6 messages · Joshua Wiley, Charles C. Berry, David Katz +2 more

#
Dear R gurus,


first let me apologize for a question that might hve been answered
before. I was not able to find the solution yet. I want to concatenate
two lists of lists at their lowest level.

Suppose I have two lists of lists:

list.1 <- list("I"=list("A"=c("a", "b", "c"), "B"=c("d", "e", "f")),

               "II"=list("A"=c("g", "h", "i"), "B"=c("j", "k", "l")))


list.2 <- list("I"=list("A"=c("A", "B", "C"), "B"=c("D", "E", "F")),
               
               "II"=list("A"=c("G", "H", "I"), "B"=c("J", "K", "L")))
$I
$I$A
[1] "a" "b" "c"

$I$B
[1] "d" "e" "f"


$II
$II$A
[1] "g" "h" "i"

$II$B
[1] "j" "k" "l"
$I
$I$A
[1] "A" "B" "C"

$I$B
[1] "D" "E" "F"


$II
$II$A
[1] "G" "H" "I"

$II$B
[1] "J" "K" "L"


Now I want to concatenate list elements of the lowest levels, so the
result looks like this:


$I
$I$A
[1] "a" "b" "c" "A" "B" "C"

$I$B
[1] "d" "e" "f" "D" "E" "F"


$II
$II$A
[1] "g" "h" "i" "G" "H" "I"

$II$B
[1] "j" "k" "l" "J" "K" "L"


Has anybody a good solution for that?

Best,

Georg
#
Hi Georg,

This was an interesting challenge to me.  Here's what I came up with.
The first option meets your desired result, but could get messy with
deeper nesting.  The second is less code, but is not quite what you
want and requires as.data.frame() to give a reasonable result for each
list.  Calling either option a "good solution" would be rather
generous.  I'm iinterested to see what other people do.

Josh

## Data
list.1 <- list("I"=list("A"=c("a", "b", "c"), "B"=c("d", "e", "f")),
              "II"=list("A"=c("g", "h", "i"), "B"=c("j", "k", "l")))
list.2 <- list("I"=list("A"=c("A", "B", "C"), "B"=c("D", "E", "F")),
              "II"=list("A"=c("G", "H", "I"), "B"=c("J", "K", "L")))

## Try 1
list.t1 <- list.1

for(i in length(list.1)) {
  for(j in length(list.1[[i]])) {
    list.t1[[c(i, j)]] <- c(list.1[[c(i, j)]], list.2[[c(i, j)]])
  }
}

## Try 2
list.t2 <- as.list(do.call("rbind", lapply(list(list.1, list.2),
  as.data.frame, stringsAsFactors = FALSE)))

## Results

list.t1
list.t2
On Tue, Jan 11, 2011 at 7:44 AM, Georg Otto <gwo at well.ox.ac.uk> wrote:

  
    
#
On Tue, 11 Jan 2011, Georg Otto wrote:

            
+         list.1, list.2, SIMPLIFY=FALSE )
$I
$I$A
[1] "a" "b" "c" "A" "B" "C"

$I$B
[1] "d" "e" "f" "D" "E" "F"


$II
$II$A
[1] "g" "h" "i" "G" "H" "I"

$II$B
[1] "j" "k" "l" "J" "K" "L"

HTH,

Chuck
Charles C. Berry                            Dept of Family/Preventive Medicine
cberry at tajo.ucsd.edu			    UC San Diego
http://famprevmed.ucsd.edu/faculty/cberry/  La Jolla, San Diego 92093-0901
#
Without any error checking, I'd try this:

recurse <-
    function(l1,l2){
        if(is(l1[[1]],"list"))
            mapply(recurse,l1,l2,SIMPLIFY=F) else
{mapply(c,l1,l2,SIMPLIFY=F)}
    }

recurse(list.1,list.2)

which recursively traverses each tree (list) in tandem until one is not
composed of lists and then concatenates.

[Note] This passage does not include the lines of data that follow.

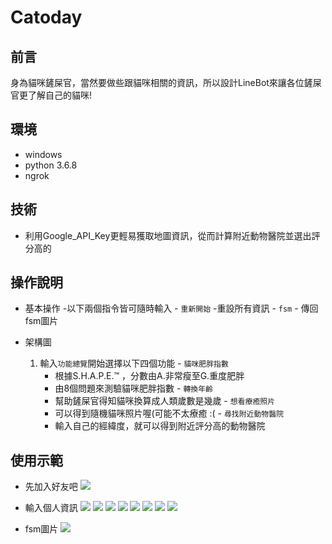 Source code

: # Catoday

## 前言
身為貓咪鏟屎官，當然要做些跟貓咪相關的資訊，所以設計LineBot來讓各位鏟屎官更了解自己的貓咪!

## 環境
- windows
- python 3.6.8
- ngrok

## 技術
- 利用Google_API_Key更輕易獲取地圖資訊，從而計算附近動物醫院並選出評分高的

## 操作說明
- 基本操作
    -以下兩個指令皆可隨時輸入
        - `重新開始`
            -重設所有資訊
        - `fsm`
            - 傳回fsm圖片
            
- 架構圖
    1. 輸入`功能總覽`開始選擇以下四個功能
      - `貓咪肥胖指數`
          - 根據S.H.A.P.E.™ ，分數由A.非常瘦至G.重度肥胖
          - 由8個問題來測驗貓咪肥胖指數
      - `轉換年齡`
          - 幫助鏟屎官得知貓咪換算成人類歲數是幾歲
      - `想看療癒照片`
          - 可以得到隨機貓咪照片喔(可能不太療癒 :(
      - `尋找附近動物醫院`
          - 輸入自己的經緯度，就可以得到附近評分高的動物醫院
       
 ## 使用示範
 - 先加入好友吧
 ![](https://i.imgur.com/baoaDtG.png)
 
 - 輸入個人資訊
 ![](https://i.imgur.com/cMbkMs8.jpg)
 ![](https://i.imgur.com/PsY7AJf.jpg)
 ![](https://i.imgur.com/VrGUdkv.jpg)
 ![](https://i.imgur.com/SovcjxV.jpg)
 ![](https://i.imgur.com/m3VwnLB.jpg)
 ![](https://i.imgur.com/Y2mLOVk.jpg)
 ![](https://i.imgur.com/3DXC033.jpg)
 ![](https://i.imgur.com/5Qdiu2J.jpg)
 - fsm圖片
 ![](https://i.imgur.com/qOC6OZ7.png)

If the structure of the lists does
not agree, this will fail.

Regards,

David Katz
david at davidkatzconsulting.com
#
Lists are (isomorphic to) trees with (possibly) labelled nodes. A
completely general solution in which two trees have possibly different
topologies and different labels would therefore involve identifying
the paths to leaves on each tree, e.g. via depth first search using
recursion, and unioning leaves with the same paths (which could be
quickly found in R via match() on the paths). This is a standard
exercise in a data structures course.

Considerable simplification could be effected if tree topologies
and/or labels are identical or have other restrictions on them.
However, you have not made it clear in your post whether this is the
case (it is in your example).

-- Bert
On Tue, Jan 11, 2011 at 8:04 AM, Joshua Wiley <jwiley.psych at gmail.com> wrote:

  
    
#
Bert Gunter <gunter.berton at gene.com> writes:
Thanks so much to all of you for your very helpful suggestions, that
helped me solve my problem.

The tree topologies are indeed identical, so the suggested solutions did
work, but just for me to learn: Can somebody point me to how a general
solution mentioned by Bert would look like?